Eventually, Noah found, he could steadily and reliably wear down the patterns that Penny sent at him; until finally, he sent a straight line crashing into the heart of a pattern that could barely be called fractal or repeating anymore, and it shivered, snapping into a circle. "Hah! I won!" he cried. But as he stared at the circle, it seemed as if the middle of it filled up with fog; fog that eventually melted away and resolved into the image of a quiet forest. "What's that?"
"Congratulations," Penny said. "You beat level one. That's level two."
"What - I thought that was the whole game! How many levels are there?"
"You'll find out," the bot replied coyly. The image faded away, leaving behind nothing but the image of a cloud-streaked blue sky hanging in the air. "It's not done yet anyway. Level two, I mean. You'll have to wait." Penny drifted over to him, her surface covered with multicolored fireworks, which Noah recognized as a sign she was very happy. "That was....um...you were really good at that."
Noah gave the bot a skeptical look. "I still don't even know what that was, really."
To his surprise, Penny slowly dropped down out of the air, to nestle beneath his arm. She was slightly warm to the touch. "Maybe it will make more sense to you when you upload yourself."
"Hm." Noah sighed, reclining in his chair for a moment, staring up at the ceiling.
With a gesture, the blue sky before him disappeared, replaced by a field of floating bubbles, each one containing a different image. With another gesture, some of the bubbles popped; others were swept aside as he dove down into the morass. Each of the bubbles was a video, uploaded by either bot or human; you could do a more manual search, speaking aloud words to search through the videos for. But there was this intuitive, gesture-based exploration method as well, one that Noah had never quite gotten the hang of. He didn't know by what means the gestures filtered the videos, but there seemed to be a strange intuitive sense to them.
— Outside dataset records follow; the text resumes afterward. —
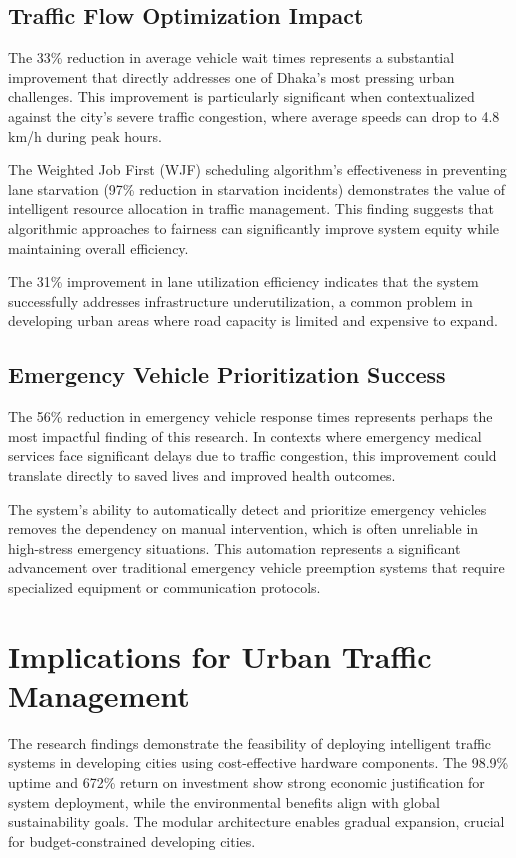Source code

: \subsection{Traffic Flow Optimization Impact}
The 33\% reduction in average vehicle wait times represents a substantial improvement that directly addresses one of Dhaka's most pressing urban challenges. This improvement is particularly significant when contextualized against the city's severe traffic congestion, where average speeds can drop to 4.8 km/h during peak hours.

The Weighted Job First (WJF) scheduling algorithm's effectiveness in preventing lane starvation (97\% reduction in starvation incidents) demonstrates the value of intelligent resource allocation in traffic management. This finding suggests that algorithmic approaches to fairness can significantly improve system equity while maintaining overall efficiency.

The 31\% improvement in lane utilization efficiency indicates that the system successfully addresses infrastructure underutilization, a common problem in developing urban areas where road capacity is limited and expensive to expand.

\subsection{Emergency Vehicle Prioritization Success}
The 56\% reduction in emergency vehicle response times represents perhaps the most impactful finding of this research. In contexts where emergency medical services face significant delays due to traffic congestion, this improvement could translate directly to saved lives and improved health outcomes.

The system's ability to automatically detect and prioritize emergency vehicles removes the dependency on manual intervention, which is often unreliable in high-stress emergency situations. This automation represents a significant advancement over traditional emergency vehicle preemption systems that require specialized equipment or communication protocols.

\section{Implications for Urban Traffic Management}
\label{sec:urban_implications}

The research findings demonstrate the feasibility of deploying intelligent traffic systems in developing cities using cost-effective hardware components. The 98.9\% uptime and 672\% return on investment show strong economic justification for system deployment, while the environmental benefits align with global sustainability goals. The modular architecture enables gradual expansion, crucial for budget-constrained developing cities.

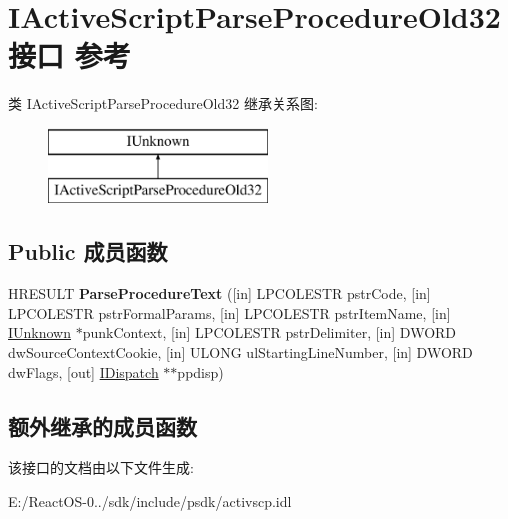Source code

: \hypertarget{interface_i_active_script_parse_procedure_old32}{}\section{I\+Active\+Script\+Parse\+Procedure\+Old32接口 参考}
\label{interface_i_active_script_parse_procedure_old32}
类 I\+Active\+Script\+Parse\+Procedure\+Old32 继承关系图\+:\begin{figure}[H]
\begin{center}
\leavevmode
\includegraphics[height=2.000000cm]{interface_i_active_script_parse_procedure_old32}
\end{center}
\end{figure}
\subsection*{Public 成员函数}
\begin{DoxyCompactItemize}
\item 
\mbox{\label{interface_i_active_script_parse_procedure_old32_ac24777d266245432ced2926741c7fae8}} 
H\+R\+E\+S\+U\+LT {\bfseries Parse\+Procedure\+Text} (\mbox{[}in\mbox{]} L\+P\+C\+O\+L\+E\+S\+TR pstr\+Code, \mbox{[}in\mbox{]} L\+P\+C\+O\+L\+E\+S\+TR pstr\+Formal\+Params, \mbox{[}in\mbox{]} L\+P\+C\+O\+L\+E\+S\+TR pstr\+Item\+Name, \mbox{[}in\mbox{]} \hyperlink{interface_i_unknown}{I\+Unknown} $\ast$punk\+Context, \mbox{[}in\mbox{]} L\+P\+C\+O\+L\+E\+S\+TR pstr\+Delimiter, \mbox{[}in\mbox{]} D\+W\+O\+RD dw\+Source\+Context\+Cookie, \mbox{[}in\mbox{]} U\+L\+O\+NG ul\+Starting\+Line\+Number, \mbox{[}in\mbox{]} D\+W\+O\+RD dw\+Flags, \mbox{[}out\mbox{]} \hyperlink{interface_i_dispatch}{I\+Dispatch} $\ast$$\ast$ppdisp)
\end{DoxyCompactItemize}
\subsection*{额外继承的成员函数}


该接口的文档由以下文件生成\+:\begin{DoxyCompactItemize}
\item 
E\+:/\+React\+O\+S-\/0../sdk/include/psdk/activscp.\+idl\end{DoxyCompactItemize}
Images flitted past. An old, bearded man with tired eyes stared, recording device far too close to his face, speaking words that Noah could not hear. A old woman held up a crochet pattern proudly, jabbing shaking fingers at it as she explained how she had made it. Two middle-aged men camped out in the woods, in the deep dark, discussing how to make a campfire. A group of humans on a beach, in the early dawn, doing a series of difficult-looking stretches. Two women on a beach, flexing and posing ridiculously and pretending to punch each other with dramatic reactions. A pretty redheaded woman sitting nude on a stool, playing the flute. A curvaceous woman wearing nothing but a sarong, dancing seductively.
"Oh my. What are you searching for?" Penny asked from beneath his arm.
"I - I'm not doing this," Noah snapped. "This stupid intuitive interface - you aren't messing with it, are you?"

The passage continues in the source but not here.